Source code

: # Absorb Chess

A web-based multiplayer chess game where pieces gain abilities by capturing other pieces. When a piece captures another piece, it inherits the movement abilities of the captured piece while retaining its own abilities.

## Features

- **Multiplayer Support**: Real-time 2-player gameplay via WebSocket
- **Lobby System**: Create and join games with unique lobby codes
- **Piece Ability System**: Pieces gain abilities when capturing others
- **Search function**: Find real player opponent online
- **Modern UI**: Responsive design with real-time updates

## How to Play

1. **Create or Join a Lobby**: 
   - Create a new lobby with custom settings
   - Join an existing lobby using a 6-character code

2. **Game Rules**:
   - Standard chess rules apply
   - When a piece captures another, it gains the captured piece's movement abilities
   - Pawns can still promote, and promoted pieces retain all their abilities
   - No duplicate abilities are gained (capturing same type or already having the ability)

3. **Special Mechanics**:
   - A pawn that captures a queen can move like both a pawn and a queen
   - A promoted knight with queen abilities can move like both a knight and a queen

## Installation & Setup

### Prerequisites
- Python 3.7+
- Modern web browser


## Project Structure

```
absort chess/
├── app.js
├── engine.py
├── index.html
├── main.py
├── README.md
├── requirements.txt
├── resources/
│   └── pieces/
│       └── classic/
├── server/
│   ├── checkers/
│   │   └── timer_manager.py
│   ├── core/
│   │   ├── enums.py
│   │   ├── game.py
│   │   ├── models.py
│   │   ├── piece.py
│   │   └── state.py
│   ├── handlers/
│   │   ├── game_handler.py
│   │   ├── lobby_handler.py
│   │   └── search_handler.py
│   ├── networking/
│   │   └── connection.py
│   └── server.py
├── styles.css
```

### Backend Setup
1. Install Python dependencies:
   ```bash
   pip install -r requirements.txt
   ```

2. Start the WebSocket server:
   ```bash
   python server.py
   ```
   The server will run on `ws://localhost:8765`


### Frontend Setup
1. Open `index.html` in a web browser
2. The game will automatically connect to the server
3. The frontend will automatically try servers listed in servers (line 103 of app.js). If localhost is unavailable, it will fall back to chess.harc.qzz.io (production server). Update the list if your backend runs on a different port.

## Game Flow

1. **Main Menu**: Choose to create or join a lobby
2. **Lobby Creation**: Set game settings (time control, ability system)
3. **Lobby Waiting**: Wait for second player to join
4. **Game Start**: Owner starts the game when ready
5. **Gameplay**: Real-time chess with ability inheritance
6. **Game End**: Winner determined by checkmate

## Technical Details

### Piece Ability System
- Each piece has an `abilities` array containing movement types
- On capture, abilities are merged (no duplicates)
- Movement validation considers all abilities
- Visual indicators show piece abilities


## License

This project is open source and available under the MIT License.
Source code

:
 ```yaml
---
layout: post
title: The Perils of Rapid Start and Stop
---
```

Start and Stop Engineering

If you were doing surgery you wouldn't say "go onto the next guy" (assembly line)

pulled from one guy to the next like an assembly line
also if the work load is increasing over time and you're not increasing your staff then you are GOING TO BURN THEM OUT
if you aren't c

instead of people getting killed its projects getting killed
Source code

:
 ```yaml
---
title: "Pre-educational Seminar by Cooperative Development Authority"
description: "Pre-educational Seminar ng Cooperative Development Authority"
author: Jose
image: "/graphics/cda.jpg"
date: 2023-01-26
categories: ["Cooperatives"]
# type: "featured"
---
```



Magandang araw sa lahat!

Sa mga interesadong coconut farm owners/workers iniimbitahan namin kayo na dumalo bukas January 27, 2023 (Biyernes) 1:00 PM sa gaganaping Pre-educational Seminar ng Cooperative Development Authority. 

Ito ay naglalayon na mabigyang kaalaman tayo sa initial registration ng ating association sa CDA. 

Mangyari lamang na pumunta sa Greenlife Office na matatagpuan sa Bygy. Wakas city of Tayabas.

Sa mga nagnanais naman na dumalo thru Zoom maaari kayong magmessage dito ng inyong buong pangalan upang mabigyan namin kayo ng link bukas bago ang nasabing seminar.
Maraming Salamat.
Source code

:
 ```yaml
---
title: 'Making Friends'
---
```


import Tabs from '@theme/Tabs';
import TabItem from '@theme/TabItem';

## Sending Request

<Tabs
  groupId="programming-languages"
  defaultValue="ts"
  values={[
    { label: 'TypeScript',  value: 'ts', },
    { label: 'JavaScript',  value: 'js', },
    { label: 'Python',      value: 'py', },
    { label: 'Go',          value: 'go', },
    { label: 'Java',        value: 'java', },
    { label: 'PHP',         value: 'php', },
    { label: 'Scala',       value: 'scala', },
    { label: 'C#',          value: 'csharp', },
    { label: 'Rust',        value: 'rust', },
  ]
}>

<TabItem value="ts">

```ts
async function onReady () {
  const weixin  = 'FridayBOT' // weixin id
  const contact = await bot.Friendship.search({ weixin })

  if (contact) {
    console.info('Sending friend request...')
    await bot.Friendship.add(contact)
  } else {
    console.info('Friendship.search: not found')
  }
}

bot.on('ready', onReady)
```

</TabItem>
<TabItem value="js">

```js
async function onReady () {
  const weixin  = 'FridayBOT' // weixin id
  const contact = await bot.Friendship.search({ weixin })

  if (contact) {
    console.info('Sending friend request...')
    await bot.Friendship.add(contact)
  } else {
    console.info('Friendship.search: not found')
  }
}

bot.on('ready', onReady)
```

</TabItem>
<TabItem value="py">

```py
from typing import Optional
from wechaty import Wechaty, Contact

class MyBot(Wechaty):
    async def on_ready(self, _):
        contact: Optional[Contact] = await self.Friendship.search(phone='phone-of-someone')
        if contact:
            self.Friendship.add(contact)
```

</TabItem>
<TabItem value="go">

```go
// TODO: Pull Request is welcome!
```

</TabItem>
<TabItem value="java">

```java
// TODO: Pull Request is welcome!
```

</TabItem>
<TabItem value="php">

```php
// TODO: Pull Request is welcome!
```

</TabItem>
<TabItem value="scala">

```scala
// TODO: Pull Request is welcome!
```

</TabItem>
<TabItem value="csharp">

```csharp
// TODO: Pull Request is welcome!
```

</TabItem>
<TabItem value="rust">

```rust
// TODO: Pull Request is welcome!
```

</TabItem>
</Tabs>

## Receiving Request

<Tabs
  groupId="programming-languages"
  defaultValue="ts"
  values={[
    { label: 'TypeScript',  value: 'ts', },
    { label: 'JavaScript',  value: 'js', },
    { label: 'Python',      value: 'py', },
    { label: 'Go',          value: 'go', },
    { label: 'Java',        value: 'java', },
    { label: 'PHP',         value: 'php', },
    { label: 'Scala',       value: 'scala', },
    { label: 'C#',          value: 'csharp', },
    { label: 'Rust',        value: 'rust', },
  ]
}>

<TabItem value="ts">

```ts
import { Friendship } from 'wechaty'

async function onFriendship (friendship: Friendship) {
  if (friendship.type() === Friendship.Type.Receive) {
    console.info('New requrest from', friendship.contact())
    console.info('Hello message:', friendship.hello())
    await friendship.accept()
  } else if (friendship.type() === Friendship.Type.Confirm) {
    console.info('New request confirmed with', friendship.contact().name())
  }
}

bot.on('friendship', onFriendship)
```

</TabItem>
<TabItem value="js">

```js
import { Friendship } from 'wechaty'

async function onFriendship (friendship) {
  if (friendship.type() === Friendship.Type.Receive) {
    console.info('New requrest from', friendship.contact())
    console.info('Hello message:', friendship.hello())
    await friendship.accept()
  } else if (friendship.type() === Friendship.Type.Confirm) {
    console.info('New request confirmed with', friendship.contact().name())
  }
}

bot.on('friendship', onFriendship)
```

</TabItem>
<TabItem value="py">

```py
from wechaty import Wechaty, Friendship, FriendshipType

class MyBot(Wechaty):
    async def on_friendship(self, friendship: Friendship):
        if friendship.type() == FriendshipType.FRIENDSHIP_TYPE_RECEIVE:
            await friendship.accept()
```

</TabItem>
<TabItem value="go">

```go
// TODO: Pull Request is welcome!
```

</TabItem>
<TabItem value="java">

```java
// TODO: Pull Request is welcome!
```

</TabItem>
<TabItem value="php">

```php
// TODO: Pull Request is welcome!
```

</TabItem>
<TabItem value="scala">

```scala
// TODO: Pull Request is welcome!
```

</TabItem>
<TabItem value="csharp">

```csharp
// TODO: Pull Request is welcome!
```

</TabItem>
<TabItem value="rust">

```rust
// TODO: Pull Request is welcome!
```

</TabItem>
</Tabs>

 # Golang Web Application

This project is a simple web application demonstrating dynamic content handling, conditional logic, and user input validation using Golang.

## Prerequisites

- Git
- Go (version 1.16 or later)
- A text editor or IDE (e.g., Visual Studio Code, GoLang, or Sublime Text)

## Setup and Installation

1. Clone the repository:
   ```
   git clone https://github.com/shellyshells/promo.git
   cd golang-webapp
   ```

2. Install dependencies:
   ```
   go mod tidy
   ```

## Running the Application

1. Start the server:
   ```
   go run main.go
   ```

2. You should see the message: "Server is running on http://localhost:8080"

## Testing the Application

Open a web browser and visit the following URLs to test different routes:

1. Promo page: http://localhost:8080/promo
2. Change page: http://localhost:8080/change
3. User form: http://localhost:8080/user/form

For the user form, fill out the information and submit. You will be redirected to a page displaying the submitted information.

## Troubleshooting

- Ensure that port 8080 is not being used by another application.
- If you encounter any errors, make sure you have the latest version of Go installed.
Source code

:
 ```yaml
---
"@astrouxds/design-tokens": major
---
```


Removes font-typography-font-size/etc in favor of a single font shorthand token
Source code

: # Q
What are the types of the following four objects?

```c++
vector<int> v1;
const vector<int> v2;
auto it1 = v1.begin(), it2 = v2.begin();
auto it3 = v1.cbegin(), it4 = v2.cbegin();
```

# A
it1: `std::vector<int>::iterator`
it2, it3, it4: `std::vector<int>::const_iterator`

= = = = = = =

- _THE TASK_
Copy each line of the listing that contains "your".

- _TASK SOLUTION_
3. The frontend will automatically try servers listed in servers (line 103 of app.js). If localhost is unavailable, it will fall back to chess.harc.qzz.io (production server). Update the list if your backend runs on a different port.
also if the work load is increasing over time and you're not increasing your staff then you are GOING TO BURN THEM OUT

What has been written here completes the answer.